Molecular Understanding of the Bulk Composition of Crystalline Nonstoichiometric Hydroxyapatites: Application to the Rationalization of Structure-Reactivity Relationships

Crystalline hydroxyapatite samples (HAps) have been prepared by using the co‐precipitation method under various pH conditions, leading to nonstoichiometric solids (1.65 < Ca/P < 1.77). The aim of this study was to rationalize the sensitivity of the catalytic activity of HAps to their bulk compositions going from the macroscopic level expressed by the Ca/P ratio to the molecular level properties of the bulk. From DRIFT, 31P NMR and Raman characterizations, hydroxyapatites were obtained with a range of structural defects compared with the ideal stoichiometric compound. If the amount of HPO42– and B‐type carbonates directly impacts the Ca/P ratio, it is not the case for A‐type carbonates. All these defects, and especially the A‐type carbonates, participate in the modulation of OH content inside the channels. Irrespective of the Ca/P values, the OH concentration appears to be perfectly related to the surface basic reactivity measured through 2‐methyl‐3‐butyn‐2‐ol (MBOH) conversion.
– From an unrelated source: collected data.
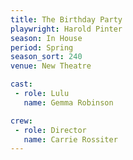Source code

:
 ```yaml
---
title: The Birthday Party
playwright: Harold Pinter
season: In House
period: Spring
season_sort: 240
venue: New Theatre

cast:
 - role: Lulu
   name: Gemma Robinson

crew:
 - role: Director
   name: Carrie Rossiter
---
```




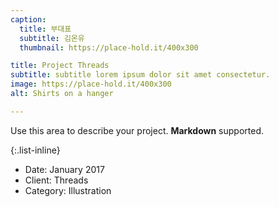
 ```yaml
---
caption:
  title: 부대표
  subtitle: 김온유
  thumbnail: https://place-hold.it/400x300

title: Project Threads
subtitle: subtitle lorem ipsum dolor sit amet consectetur.
image: https://place-hold.it/400x300
alt: Shirts on a hanger

---
```


Use this area to describe your project. **Markdown** supported.

{:.list-inline}

- Date: January 2017
- Client: Threads
- Category: Illustration
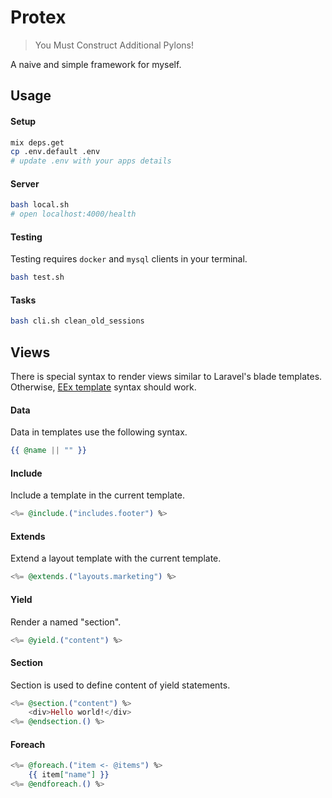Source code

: # Protex

> You Must Construct Additional Pylons!

A naive and simple framework for myself.

## Usage

#### Setup

```bash
mix deps.get
cp .env.default .env
# update .env with your apps details
```

#### Server

```bash
bash local.sh
# open localhost:4000/health
```

#### Testing

Testing requires `docker` and `mysql` clients in your terminal.

```bash
bash test.sh
```

#### Tasks

```bash
bash cli.sh clean_old_sessions
```

## Views

There is special syntax to render views similar to Laravel's blade templates.  Otherwise, [EEx
template](https://hexdocs.pm/eex/EEx.html) syntax should work.

#### Data

Data in templates use the following syntax.

```eex
{{ @name || "" }}
```

#### Include

Include a template in the current template.

```eex
<%= @include.("includes.footer") %>
```

#### Extends

Extend a layout template with the current template.

```eex
<%= @extends.("layouts.marketing") %>
```

#### Yield

Render a named "section".

```eex
<%= @yield.("content") %>
```

#### Section

Section is used to define content of yield statements.

```eex
<%= @section.("content") %>
    <div>Hello world!</div>
<%= @endsection.() %>
```

#### Foreach

```eex
<%= @foreach.("item <- @items") %>
    {{ item["name"] }}
<%= @endforeach.() %>
```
Thus, except for the similar carbonate content (in cases of low Ca/P values), the Ca/P ratio is not sufficient to predict the catalytic behavior of all HAps synthesized under various conditions: in the case of variable carbonate content monitored under different pH conditions, a larger range of Ca/P ratio can be obtained including over‐stoichiometric HAps samples (Ca/P > 1.67), and the bulk OH concentration becomes a much better descriptor than the Ca/P ratio to account for the basic reactivity. Real hydroxyapatites contain many bulk structural defects, the relative content of which cannot simply be deduced from the Ca/P ratio alone. In particular, the defects impact the OH content, which controls the acid–base properties of this system for many catalytic reactions.